▸ Problem to solve:
What is the number of lines in the entries below that include the word "want"? Provide the number only.

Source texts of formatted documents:
..............................
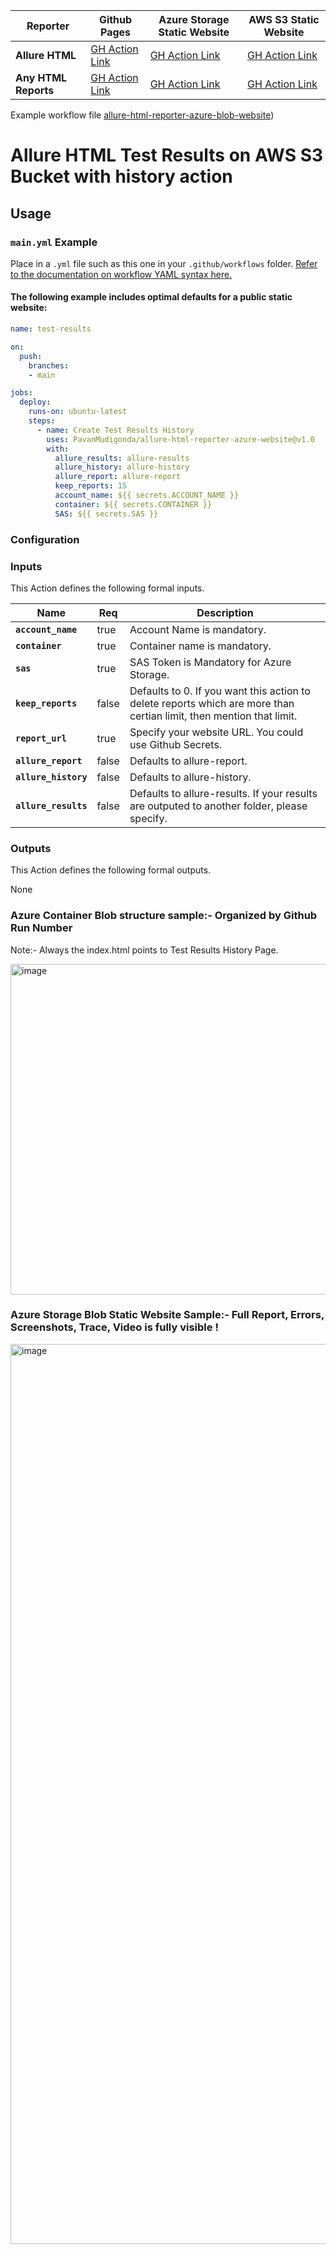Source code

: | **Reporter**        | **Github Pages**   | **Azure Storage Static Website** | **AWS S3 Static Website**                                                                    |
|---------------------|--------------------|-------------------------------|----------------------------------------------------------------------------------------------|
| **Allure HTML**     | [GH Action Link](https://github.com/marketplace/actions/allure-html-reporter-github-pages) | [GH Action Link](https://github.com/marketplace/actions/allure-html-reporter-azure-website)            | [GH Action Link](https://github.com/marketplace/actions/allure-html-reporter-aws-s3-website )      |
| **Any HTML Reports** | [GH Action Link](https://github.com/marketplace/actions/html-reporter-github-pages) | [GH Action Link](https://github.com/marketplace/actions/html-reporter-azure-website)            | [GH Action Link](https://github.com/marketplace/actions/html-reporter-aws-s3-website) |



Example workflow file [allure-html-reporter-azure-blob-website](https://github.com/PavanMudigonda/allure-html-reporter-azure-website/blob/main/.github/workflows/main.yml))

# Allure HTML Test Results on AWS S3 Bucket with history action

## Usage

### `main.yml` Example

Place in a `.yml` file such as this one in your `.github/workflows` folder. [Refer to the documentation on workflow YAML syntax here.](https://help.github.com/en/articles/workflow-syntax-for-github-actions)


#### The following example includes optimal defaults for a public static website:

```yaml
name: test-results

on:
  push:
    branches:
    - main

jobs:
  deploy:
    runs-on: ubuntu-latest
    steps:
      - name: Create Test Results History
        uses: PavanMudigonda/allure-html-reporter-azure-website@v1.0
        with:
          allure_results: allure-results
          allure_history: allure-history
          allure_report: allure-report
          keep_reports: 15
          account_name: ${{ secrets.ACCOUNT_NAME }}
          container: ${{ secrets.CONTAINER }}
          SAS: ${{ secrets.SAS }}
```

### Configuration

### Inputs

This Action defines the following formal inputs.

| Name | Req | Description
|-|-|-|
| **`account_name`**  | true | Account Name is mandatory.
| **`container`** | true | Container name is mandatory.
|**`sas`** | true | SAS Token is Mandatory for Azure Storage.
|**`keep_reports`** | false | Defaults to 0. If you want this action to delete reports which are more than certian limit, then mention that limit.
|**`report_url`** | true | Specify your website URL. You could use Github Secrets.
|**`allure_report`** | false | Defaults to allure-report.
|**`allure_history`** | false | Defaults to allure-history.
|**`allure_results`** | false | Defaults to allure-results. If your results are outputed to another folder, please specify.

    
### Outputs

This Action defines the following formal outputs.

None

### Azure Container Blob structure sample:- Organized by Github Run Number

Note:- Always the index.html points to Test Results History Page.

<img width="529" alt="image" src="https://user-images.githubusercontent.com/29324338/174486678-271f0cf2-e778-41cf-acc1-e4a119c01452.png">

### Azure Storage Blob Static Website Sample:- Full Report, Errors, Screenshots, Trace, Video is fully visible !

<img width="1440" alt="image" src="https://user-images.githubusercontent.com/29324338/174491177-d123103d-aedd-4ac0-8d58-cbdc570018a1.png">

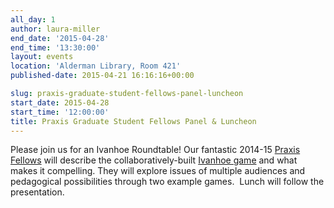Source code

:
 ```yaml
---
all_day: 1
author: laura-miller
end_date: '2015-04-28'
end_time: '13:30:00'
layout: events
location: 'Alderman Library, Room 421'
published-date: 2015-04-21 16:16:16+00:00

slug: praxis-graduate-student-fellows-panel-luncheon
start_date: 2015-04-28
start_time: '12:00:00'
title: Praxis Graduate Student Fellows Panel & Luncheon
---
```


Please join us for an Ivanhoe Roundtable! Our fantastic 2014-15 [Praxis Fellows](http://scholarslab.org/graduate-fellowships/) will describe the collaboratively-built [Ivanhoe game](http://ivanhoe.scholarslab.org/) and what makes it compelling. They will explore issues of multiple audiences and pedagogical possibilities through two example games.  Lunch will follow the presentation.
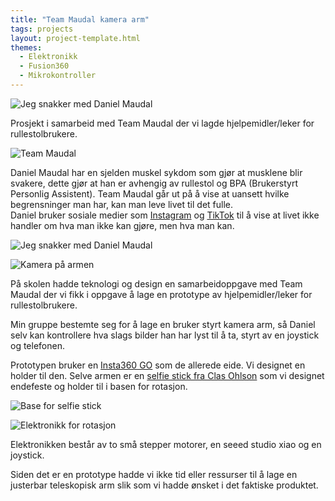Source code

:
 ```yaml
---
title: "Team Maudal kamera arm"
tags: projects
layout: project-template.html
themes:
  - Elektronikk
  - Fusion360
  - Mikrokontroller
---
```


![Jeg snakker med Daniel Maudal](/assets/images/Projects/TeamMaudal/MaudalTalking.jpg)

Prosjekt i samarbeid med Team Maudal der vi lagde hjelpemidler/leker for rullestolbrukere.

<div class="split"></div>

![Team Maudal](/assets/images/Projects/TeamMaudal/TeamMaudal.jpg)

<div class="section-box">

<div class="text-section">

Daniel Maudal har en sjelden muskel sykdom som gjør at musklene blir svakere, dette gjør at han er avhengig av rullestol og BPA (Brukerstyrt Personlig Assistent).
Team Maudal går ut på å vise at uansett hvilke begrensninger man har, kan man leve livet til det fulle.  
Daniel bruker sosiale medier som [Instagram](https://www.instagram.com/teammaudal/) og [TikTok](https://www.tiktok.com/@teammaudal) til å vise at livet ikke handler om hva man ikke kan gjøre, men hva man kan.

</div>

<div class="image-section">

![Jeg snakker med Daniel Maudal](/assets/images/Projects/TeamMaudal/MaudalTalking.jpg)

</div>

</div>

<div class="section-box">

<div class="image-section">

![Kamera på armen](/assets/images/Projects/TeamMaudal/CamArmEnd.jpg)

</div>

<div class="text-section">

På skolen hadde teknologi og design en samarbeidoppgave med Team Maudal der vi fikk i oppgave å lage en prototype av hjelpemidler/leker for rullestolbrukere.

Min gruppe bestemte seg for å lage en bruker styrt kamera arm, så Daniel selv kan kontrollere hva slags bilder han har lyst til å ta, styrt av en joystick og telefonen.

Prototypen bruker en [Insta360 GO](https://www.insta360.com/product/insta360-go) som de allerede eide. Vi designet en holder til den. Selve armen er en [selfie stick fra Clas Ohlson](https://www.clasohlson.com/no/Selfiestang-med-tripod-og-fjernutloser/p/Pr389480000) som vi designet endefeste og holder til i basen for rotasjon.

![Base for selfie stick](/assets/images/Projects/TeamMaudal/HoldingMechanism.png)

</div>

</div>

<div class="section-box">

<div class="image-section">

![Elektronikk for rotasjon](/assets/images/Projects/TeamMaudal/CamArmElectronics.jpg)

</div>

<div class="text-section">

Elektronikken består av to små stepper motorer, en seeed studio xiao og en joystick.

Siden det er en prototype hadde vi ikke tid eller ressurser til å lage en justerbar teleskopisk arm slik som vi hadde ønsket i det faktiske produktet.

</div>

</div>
..............................
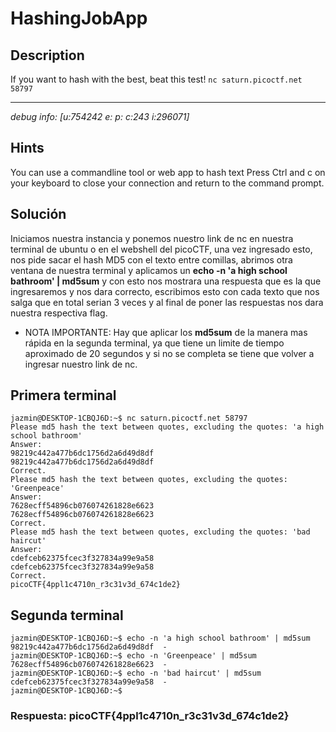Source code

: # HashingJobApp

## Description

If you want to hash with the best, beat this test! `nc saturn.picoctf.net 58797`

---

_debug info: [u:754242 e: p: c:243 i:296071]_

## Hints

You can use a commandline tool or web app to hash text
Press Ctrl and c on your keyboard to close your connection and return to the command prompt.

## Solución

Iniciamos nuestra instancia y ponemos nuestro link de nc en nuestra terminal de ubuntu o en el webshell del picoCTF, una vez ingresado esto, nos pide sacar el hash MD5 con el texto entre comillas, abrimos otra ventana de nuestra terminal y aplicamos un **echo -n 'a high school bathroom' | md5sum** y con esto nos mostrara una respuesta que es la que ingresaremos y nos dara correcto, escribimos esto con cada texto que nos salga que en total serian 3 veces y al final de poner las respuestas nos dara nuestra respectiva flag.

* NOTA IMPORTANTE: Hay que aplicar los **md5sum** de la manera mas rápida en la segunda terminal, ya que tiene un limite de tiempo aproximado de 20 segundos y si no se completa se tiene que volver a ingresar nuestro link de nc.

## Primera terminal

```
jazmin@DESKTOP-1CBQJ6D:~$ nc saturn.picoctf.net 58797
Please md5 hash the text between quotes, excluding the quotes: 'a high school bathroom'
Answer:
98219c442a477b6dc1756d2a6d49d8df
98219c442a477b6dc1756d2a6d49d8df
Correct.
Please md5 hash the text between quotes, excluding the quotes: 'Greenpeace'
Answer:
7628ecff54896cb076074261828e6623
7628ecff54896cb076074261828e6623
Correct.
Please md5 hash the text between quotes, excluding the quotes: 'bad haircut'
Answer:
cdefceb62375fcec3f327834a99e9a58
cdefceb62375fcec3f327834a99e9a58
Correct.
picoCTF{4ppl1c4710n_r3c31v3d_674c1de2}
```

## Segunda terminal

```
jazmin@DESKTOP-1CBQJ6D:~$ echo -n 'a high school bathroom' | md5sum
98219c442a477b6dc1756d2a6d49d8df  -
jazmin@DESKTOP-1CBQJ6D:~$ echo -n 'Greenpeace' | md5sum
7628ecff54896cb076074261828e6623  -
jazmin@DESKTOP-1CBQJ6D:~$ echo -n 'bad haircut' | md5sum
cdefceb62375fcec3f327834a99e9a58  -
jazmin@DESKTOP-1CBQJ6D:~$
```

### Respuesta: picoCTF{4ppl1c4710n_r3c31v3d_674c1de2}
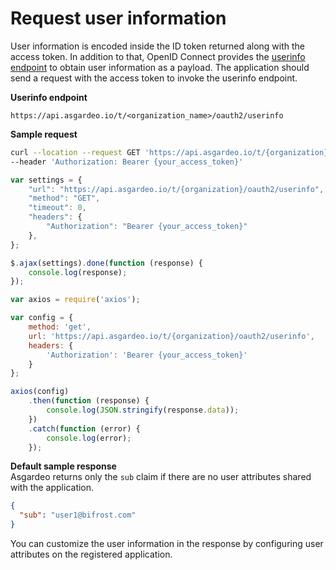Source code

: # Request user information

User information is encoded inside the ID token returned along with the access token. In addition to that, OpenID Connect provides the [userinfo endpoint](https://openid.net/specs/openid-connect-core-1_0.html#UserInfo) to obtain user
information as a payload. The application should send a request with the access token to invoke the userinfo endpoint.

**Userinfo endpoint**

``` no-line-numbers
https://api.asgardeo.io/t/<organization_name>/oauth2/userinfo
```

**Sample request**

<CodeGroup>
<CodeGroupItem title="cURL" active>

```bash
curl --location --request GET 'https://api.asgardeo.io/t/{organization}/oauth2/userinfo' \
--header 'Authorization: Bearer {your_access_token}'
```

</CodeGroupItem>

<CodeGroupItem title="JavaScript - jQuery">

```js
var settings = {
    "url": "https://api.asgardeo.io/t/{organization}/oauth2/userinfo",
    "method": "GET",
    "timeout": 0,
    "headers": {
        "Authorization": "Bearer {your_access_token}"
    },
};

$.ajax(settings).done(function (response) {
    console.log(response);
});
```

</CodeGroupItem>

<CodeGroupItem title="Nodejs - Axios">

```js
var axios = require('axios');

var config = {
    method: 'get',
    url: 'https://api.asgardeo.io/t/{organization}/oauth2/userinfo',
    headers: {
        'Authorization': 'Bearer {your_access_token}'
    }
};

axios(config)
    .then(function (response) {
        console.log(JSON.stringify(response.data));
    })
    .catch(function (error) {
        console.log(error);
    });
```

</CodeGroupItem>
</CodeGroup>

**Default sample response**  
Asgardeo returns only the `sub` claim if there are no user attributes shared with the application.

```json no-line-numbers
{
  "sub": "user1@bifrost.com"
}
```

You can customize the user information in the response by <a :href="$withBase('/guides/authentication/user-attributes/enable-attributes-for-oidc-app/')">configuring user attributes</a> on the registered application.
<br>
..............................
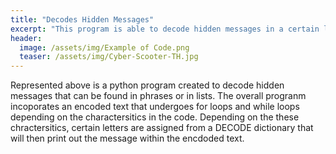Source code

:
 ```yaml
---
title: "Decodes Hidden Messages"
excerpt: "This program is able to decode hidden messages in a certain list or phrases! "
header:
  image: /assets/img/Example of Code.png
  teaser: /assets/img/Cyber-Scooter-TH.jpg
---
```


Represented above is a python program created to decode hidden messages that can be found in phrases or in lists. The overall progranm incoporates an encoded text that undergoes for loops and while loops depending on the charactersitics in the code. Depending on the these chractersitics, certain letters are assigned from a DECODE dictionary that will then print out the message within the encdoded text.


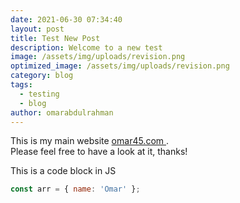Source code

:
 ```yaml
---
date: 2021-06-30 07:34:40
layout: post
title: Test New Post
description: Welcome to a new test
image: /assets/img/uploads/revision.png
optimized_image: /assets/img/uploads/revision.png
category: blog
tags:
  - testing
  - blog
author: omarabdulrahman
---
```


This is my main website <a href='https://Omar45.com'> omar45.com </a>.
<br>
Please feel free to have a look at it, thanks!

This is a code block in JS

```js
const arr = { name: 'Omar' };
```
..............................
▸ Task answer:
2